§ Task objective:
Every picture is to be removed, and all the data is to be copied exactly.

§ Supplied material:
****************

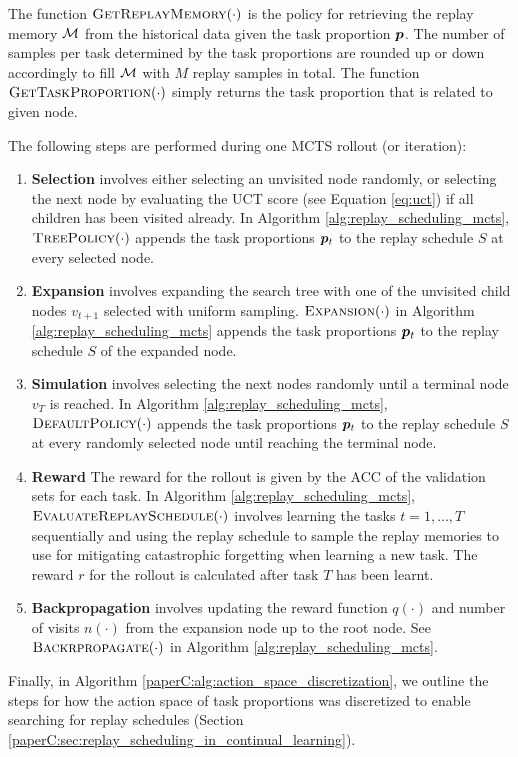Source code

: The function $\textsc{GetReplayMemory}(\cdot)$ is the policy for retrieving the replay memory ${\mathcal{M}}$ from the historical data given the task proportion ${\bm{p}}$. The number of samples per task determined by the task proportions are rounded up or down accordingly to fill ${\mathcal{M}}$ with $M$ replay samples in total. 
The function $\textsc{GetTaskProportion}(\cdot)$ simply returns the task proportion that is related to given node. 


The following steps are performed during one MCTS rollout (or iteration):
\begin{enumerate}[leftmargin=*, topsep=0pt]
	\item {\bf Selection} involves either selecting an unvisited node randomly, or selecting the next node by evaluating the UCT score (see Equation \ref{eq:uct}) if all children has been visited already. In Algorithm \ref{alg:replay_scheduling_mcts}, $\textsc{TreePolicy}(\cdot)$ appends the task proportions ${\bm{p}}_t$ to the replay schedule $S$ at every selected node. 
	
	\item {\bf Expansion} involves expanding the search tree with one of the unvisited child nodes $v_{t+1}$ selected with uniform sampling. $\textsc{Expansion}(\cdot)$ in Algorithm \ref{alg:replay_scheduling_mcts} appends the task proportions ${\bm{p}}_t$ to the replay schedule $S$ of the expanded node. 
	
	\item {\bf Simulation} involves selecting the next nodes randomly until a terminal node $v_T$ is reached. In Algorithm \ref{alg:replay_scheduling_mcts}, $\textsc{DefaultPolicy}(\cdot)$ appends the task proportions ${\bm{p}}_t$ to the replay schedule $S$ at every randomly selected node until reaching the terminal node.  
	
	\item {\bf Reward} The reward for the rollout is given by the ACC of the validation sets for each task. In Algorithm \ref{alg:replay_scheduling_mcts}, $\textsc{EvaluateReplaySchedule}(\cdot)$ involves learning the tasks $t= 1, \dots, T$ sequentially and using the replay schedule to sample the replay memories to use for mitigating catastrophic forgetting when learning a new task. The reward $r$ for the rollout is calculated after task $T$ has been learnt. 
	
	\item {\bf Backpropagation} involves updating the reward function $q(\cdot)$ and number of visits $n(\cdot)$ from the expansion node up to the root node. See $\textsc{Backrpropagate}(\cdot)$ in Algorithm \ref{alg:replay_scheduling_mcts}.
\end{enumerate}
Finally, in Algorithm \ref{paperC:alg:action_space_discretization}, we outline the steps for how the action space of task proportions was discretized to enable searching for replay schedules (Section \ref{paperC:sec:replay_scheduling_in_continual_learning}). 


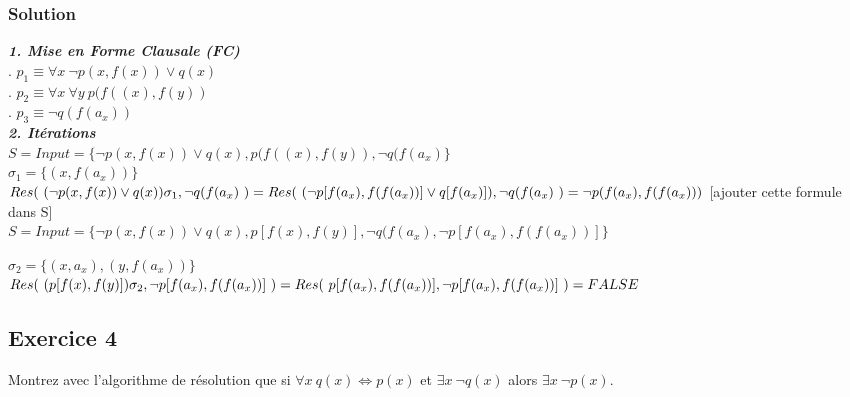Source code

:     \subsubsection*{Solution}
    
    \textbf{\textit{ 1. Mise en Forme Clausale (FC)}} \\
    . $p_1 \equiv \forall x \ \neg p(x, f(x)) \lor q(x) $\\
    . $p_2 \equiv \forall x \ \forall y \ p(f((x), f(y)) $\\
    . $p_3 \equiv \neg q(f(a_x))$ \\
    
    \textbf{\textit{2. Itérations }} \\
    $ S = Input = \{ \neg p(x, f(x)) \lor q(x), p(f((x), f(y)), \neg q(f(a_x) \} $ \\
    $ \sigma_1 = \{ (x, f(a_x)) \} $ \\
    $ Res( \ ( \neg p(x, f(x)) \lor q(x))\sigma_1, \neg q(f(a_x) \ ) = Res( \ ( \neg p[f(a_x), f(f(a_x))] \lor q[f(a_x)] ), \neg q(f(a_x)  \ ) \\ = \neg p(f(a_x), f(f(a_x))) $  [ajouter cette formule dans S] \\
    $ S = Input = \{ \neg p(x, f(x)) \lor q(x), p[f(x), f(y)], \neg q(f(a_x), \neg p[f(a_x), f(f(a_x))] \} $
     
    \noindent $ \sigma_{2} = \{ (x,a_x), (y,f(a_x) ) \}$\\
    $ Res( \ (p[f(x), f(y)])\sigma_2, \neg p[f(a_x), f(f(a_x))] \ ) \\ = Res( \ p[f(a_x), f(f(a_x))], \neg p[f(a_x), f(f(a_x))] \ ) = FALSE $\\ 
    


\subsection*{Exercice 4}
Montrez avec l'algorithme de r\'{e}solution que si $\forall x \ q(x) \Leftrightarrow p(x)$ et $\exists x \ \neg q(x)$ alors $\exists x \ \neg p(x)$.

****************

§ Solution:
Source code

: The function $\textsc{GetReplayMemory}(\cdot)$ is the policy for retrieving the replay memory ${\mathcal{M}}$ from the historical data given the task proportion ${\bm{p}}$. The number of samples per task determined by the task proportions are rounded up or down accordingly to fill ${\mathcal{M}}$ with $M$ replay samples in total. 
The function $\textsc{GetTaskProportion}(\cdot)$ simply returns the task proportion that is related to given node. 


The following steps are performed during one MCTS rollout (or iteration):
\begin{enumerate}[leftmargin=*, topsep=0pt]
	\item {\bf Selection} involves either selecting an unvisited node randomly, or selecting the next node by evaluating the UCT score (see Equation \ref{eq:uct}) if all children has been visited already. In Algorithm \ref{alg:replay_scheduling_mcts}, $\textsc{TreePolicy}(\cdot)$ appends the task proportions ${\bm{p}}_t$ to the replay schedule $S$ at every selected node. 
	
	\item {\bf Expansion} involves expanding the search tree with one of the unvisited child nodes $v_{t+1}$ selected with uniform sampling. $\textsc{Expansion}(\cdot)$ in Algorithm \ref{alg:replay_scheduling_mcts} appends the task proportions ${\bm{p}}_t$ to the replay schedule $S$ of the expanded node. 
	
	\item {\bf Simulation} involves selecting the next nodes randomly until a terminal node $v_T$ is reached. In Algorithm \ref{alg:replay_scheduling_mcts}, $\textsc{DefaultPolicy}(\cdot)$ appends the task proportions ${\bm{p}}_t$ to the replay schedule $S$ at every randomly selected node until reaching the terminal node.  
	
	\item {\bf Reward} The reward for the rollout is given by the ACC of the validation sets for each task. In Algorithm \ref{alg:replay_scheduling_mcts}, $\textsc{EvaluateReplaySchedule}(\cdot)$ involves learning the tasks $t= 1, \dots, T$ sequentially and using the replay schedule to sample the replay memories to use for mitigating catastrophic forgetting when learning a new task. The reward $r$ for the rollout is calculated after task $T$ has been learnt. 
	
	\item {\bf Backpropagation} involves updating the reward function $q(\cdot)$ and number of visits $n(\cdot)$ from the expansion node up to the root node. See $\textsc{Backrpropagate}(\cdot)$ in Algorithm \ref{alg:replay_scheduling_mcts}.
\end{enumerate}
Finally, in Algorithm \ref{paperC:alg:action_space_discretization}, we outline the steps for how the action space of task proportions was discretized to enable searching for replay schedules (Section \ref{paperC:sec:replay_scheduling_in_continual_learning}). 


Source code

:     \subsubsection*{Solution}
    
    \textbf{\textit{ 1. Mise en Forme Clausale (FC)}} \\
    . $p_1 \equiv \forall x \ \neg p(x, f(x)) \lor q(x) $\\
    . $p_2 \equiv \forall x \ \forall y \ p(f((x), f(y)) $\\
    . $p_3 \equiv \neg q(f(a_x))$ \\
    
    \textbf{\textit{2. Itérations }} \\
    $ S = Input = \{ \neg p(x, f(x)) \lor q(x), p(f((x), f(y)), \neg q(f(a_x) \} $ \\
    $ \sigma_1 = \{ (x, f(a_x)) \} $ \\
    $ Res( \ ( \neg p(x, f(x)) \lor q(x))\sigma_1, \neg q(f(a_x) \ ) = Res( \ ( \neg p[f(a_x), f(f(a_x))] \lor q[f(a_x)] ), \neg q(f(a_x)  \ ) \\ = \neg p(f(a_x), f(f(a_x))) $  [ajouter cette formule dans S] \\
    $ S = Input = \{ \neg p(x, f(x)) \lor q(x), p[f(x), f(y)], \neg q(f(a_x), \neg p[f(a_x), f(f(a_x))] \} $
     
    \noindent $ \sigma_{2} = \{ (x,a_x), (y,f(a_x) ) \}$\\
    $ Res( \ (p[f(x), f(y)])\sigma_2, \neg p[f(a_x), f(f(a_x))] \ ) \\ = Res( \ p[f(a_x), f(f(a_x))], \neg p[f(a_x), f(f(a_x))] \ ) = FALSE $\\ 
    


\subsection*{Exercice 4}
Montrez avec l'algorithme de r\'{e}solution que si $\forall x \ q(x) \Leftrightarrow p(x)$ et $\exists x \ \neg q(x)$ alors $\exists x \ \neg p(x)$.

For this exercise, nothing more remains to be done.